An odd concept... I'm therefore curious to know what your instructor or examiner pulled on you - any ideas?
Not sure what you mean by 'give back'.
I can only say what happened on my course, last year. You are required to demonstrate recovery from a spin during your test, but not to teach it, so...
Whenever we had the opportunity to climb to 4,000' during the course, we'd do so at the end of a particular session and practice spin entry and recovery. I did patter through what I was doing, but I'm not sure if this is strictly necessary on the test, providing the recovery is clearly demonstrated. Personally, I think it is better to talk through what you're doing so that if it is less than perfect, then the examiner will at least understand what you were trying to achieve. I did my course and test on C152s. Entry was: wings level, reduce power to 1500 RPM, gradually raise the nose, keeping in balance and level flight, smoothly and progressively pull back on the controls until the aircraft stalls, apply full left rudder.
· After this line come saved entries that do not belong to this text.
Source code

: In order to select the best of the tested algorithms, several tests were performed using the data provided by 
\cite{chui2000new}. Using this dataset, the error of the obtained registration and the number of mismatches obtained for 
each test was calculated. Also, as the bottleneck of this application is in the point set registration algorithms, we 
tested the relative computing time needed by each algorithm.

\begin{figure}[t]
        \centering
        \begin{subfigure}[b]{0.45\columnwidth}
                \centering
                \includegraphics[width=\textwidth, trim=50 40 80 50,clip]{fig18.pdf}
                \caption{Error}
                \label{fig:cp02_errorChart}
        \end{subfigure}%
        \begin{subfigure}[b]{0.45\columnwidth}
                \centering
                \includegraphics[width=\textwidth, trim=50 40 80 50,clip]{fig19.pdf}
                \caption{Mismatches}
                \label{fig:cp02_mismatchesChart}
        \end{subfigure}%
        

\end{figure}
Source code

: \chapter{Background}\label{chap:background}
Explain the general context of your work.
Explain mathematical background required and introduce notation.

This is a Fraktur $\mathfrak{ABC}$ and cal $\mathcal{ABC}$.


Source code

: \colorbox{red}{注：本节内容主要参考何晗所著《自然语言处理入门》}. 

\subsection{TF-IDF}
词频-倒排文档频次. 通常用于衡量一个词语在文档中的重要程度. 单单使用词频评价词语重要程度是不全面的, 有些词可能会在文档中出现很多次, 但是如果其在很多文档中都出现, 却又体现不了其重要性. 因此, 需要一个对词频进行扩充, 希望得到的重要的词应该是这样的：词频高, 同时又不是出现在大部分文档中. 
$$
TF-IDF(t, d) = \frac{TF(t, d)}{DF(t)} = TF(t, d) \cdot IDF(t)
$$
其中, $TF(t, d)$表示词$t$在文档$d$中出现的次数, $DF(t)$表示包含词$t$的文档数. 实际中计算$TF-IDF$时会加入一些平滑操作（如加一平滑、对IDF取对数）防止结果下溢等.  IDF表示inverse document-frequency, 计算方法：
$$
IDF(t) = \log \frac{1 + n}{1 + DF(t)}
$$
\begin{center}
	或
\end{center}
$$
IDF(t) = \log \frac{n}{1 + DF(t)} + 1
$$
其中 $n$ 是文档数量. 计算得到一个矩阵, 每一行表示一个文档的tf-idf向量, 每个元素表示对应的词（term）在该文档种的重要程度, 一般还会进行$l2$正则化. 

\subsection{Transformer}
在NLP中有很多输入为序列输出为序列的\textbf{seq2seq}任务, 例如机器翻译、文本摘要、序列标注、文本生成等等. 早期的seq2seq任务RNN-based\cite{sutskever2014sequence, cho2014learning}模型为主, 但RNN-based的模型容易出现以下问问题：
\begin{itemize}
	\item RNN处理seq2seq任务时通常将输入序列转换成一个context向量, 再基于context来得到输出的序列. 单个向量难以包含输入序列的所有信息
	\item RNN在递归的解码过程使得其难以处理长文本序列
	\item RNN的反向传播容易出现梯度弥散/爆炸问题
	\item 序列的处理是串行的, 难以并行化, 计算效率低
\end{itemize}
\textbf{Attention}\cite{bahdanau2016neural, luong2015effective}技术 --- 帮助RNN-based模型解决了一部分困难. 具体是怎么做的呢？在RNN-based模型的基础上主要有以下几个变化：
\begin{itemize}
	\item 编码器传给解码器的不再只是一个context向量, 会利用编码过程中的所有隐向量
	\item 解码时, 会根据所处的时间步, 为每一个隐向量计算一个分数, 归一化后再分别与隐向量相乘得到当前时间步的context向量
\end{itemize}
Aircraft enters an autorotative condition to the left (stand back for plenty of arguments from people saying 'this isn't a proper spin' - just ignore them!). Close throttle and ensure ailerons centralised. After 2 turns - count them out loud - apply opposite rudder and centralise elevator. Spin should stop promptly. Recover from ensuing dive as for stall recovery. Make sure that you follow proper POH instructions for the type you're flying.
There'll be many arguments I'm sure about the rights and wrongs of the above. Hope it isn't as many pages as the thread about log book entries!